Abstract
Objective
Anorexia nervosa (AN) is a severe psychiatric disorder characterized by starvation and malnutrition, a high incidence of coexisting psychiatric conditions, and treatment resistance. The effect of pharmacotherapy has been controversial.
Method
A systematic review was conducted for evidence of an effect of olanzapine versus placebo in adults or its effect as adjuvant treatment of AN in adolescents.
Results
A total of seven articles (304 patients with AN) were identified. There were four double‐blind, randomized studies examining the effect of olanzapine in the treatment of AN. The mean difference in body mass index (BMI) at the end of treatment between olanzapine and placebo was 0.67 kg/m2 (95% confidence interval (CI) 0.15–1.18 kg/m2; p = 0.01; I 2 = 0%, p for heterogeneity < 0.79). The olanzapine groups showed a significant increase in BMI of 0.68 kg/m2 (95% CI 0.22–1.13 kg/m2; p < 0.001; I 2 = 0%, p for heterogeneity = 0.74) compared to the placebo groups. Only two studies examined the effect of olanzapine as adjuvant treatment in adolescents and showed an increase in BMI of 0.66 kg/m2 (95% CI −0.36 to 1.67 kg/m2; p = 0.21; I 2 = 11%, p for heterogeneity = 0.32).
Discussion
Olanzapine showed efficacy in the treatment of AN with an increased BMI at the end of treatment in adults. The effect of olanzapine as adjuvant treatment in adolescents remains unclear.

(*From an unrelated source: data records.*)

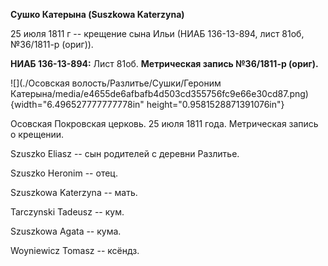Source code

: **Сушко Катерына (Suszkowa Katerzyna)**

25 июля 1811 г -- крещение сына Ильи (НИАБ 136-13-894, лист 81об,
№36/1811-р (ориг)).

**НИАБ 136-13-894:** Лист 81об. **Метрическая запись №36/1811-р
(ориг).**

![](./Осовская волость/Разлитье/Сушки/Героним Катерына/media/e4655de6afbafb4d503cd355756fc9e66e30cd87.png){width="6.496527777777778in"
height="0.9581528871391076in"}

Осовская Покровская церковь. 25 июля 1811 года. Метрическая запись о
крещении.

Szuszko Eliasz -- сын родителей с деревни Разлитье.

Szuszko Heronim -- отец.

Szuszkowa Katerzyna -- мать.

Tarczynski Tadeusz -- кум.

Szuszkowa Agata -- кума.

Woyniewicz Tomasz -- ксёндз.
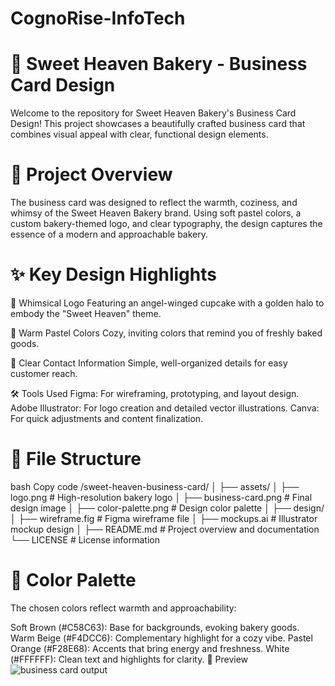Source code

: # CognoRise-InfoTech
# 🍰 Sweet Heaven Bakery - Business Card Design
Welcome to the repository for Sweet Heaven Bakery's Business Card Design! This project showcases a beautifully crafted business card that combines visual appeal with clear, functional design elements.

# 🎨 Project Overview
The business card was designed to reflect the warmth, coziness, and whimsy of the Sweet Heaven Bakery brand. Using soft pastel colors, a custom bakery-themed logo, and clear typography, the design captures the essence of a modern and approachable bakery.

# ✨ Key Design Highlights
🧁 Whimsical Logo
Featuring an angel-winged cupcake with a golden halo to embody the "Sweet Heaven" theme.

🎨 Warm Pastel Colors
Cozy, inviting colors that remind you of freshly baked goods.

📇 Clear Contact Information
Simple, well-organized details for easy customer reach.

🛠️ Tools Used
Figma: For wireframing, prototyping, and layout design.
Adobe Illustrator: For logo creation and detailed vector illustrations.
Canva: For quick adjustments and content finalization.
# 📂 File Structure
bash
Copy code
/sweet-heaven-business-card/
│
├── assets/
│   ├── logo.png             # High-resolution bakery logo
│   ├── business-card.png    # Final design image
│   ├── color-palette.png    # Design color palette
│
├── design/
│   ├── wireframe.fig        # Figma wireframe file
│   ├── mockups.ai           # Illustrator mockup design
│
├── README.md                # Project overview and documentation
└── LICENSE                  # License information
# 🌈 Color Palette
The chosen colors reflect warmth and approachability:

Soft Brown (#C58C63): Base for backgrounds, evoking bakery goods.
Warm Beige (#F4DCC6): Complementary highlight for a cozy vibe.
Pastel Orange (#F28E68): Accents that bring energy and freshness.
White (#FFFFFF): Clean text and highlights for clarity.
📸 Preview
![business card output](https://github.com/user-attachments/assets/82d505f2-61f3-49c1-88a8-d1e9986fc810)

Keywords: adjuvant treatment, anorexia nervosa, body mass index, olanzapine, pharmacotherapy
Short abstract
Olanzapine was effective in the treatment of adult anorexia nervosa. Compared with placebo, olanzapine treatment resulted in an increase in BMI, 0.6 kg/m2, at the end of treatment. The effect of olanzapine as adjuvant treatment in adolescents remains unclear.
1. INTRODUCTION
Anorexia nervosa (AN) is a severe psychiatric disorder characterized by starvation and malnutrition, a high incidence of coexisting psychiatric conditions, treatment resistance, and a substantial risk of death from medical complications and suicide (Mitchell & Peterson, 2020). Patients have an intense fear of gaining weight and a distorted body image, with the inability to recognize the seriousness of their significantly low body weight (Moore & Bokor, 2021). The aetiology of AN is unknown, although it has been described as multifactorial. The treatment of AN is challenging, the high rates of relapse following successful efforts at weight restoration. There are several national guidelines for the treatment of AN published in Canada, the USA, UK (NICE guidelines), and Denmark. They all aim at treating the severe underweight, restoring nutritional intake, and treating psychological symptoms and behavioural signs associated with the disorder (Rosager et al., 2021).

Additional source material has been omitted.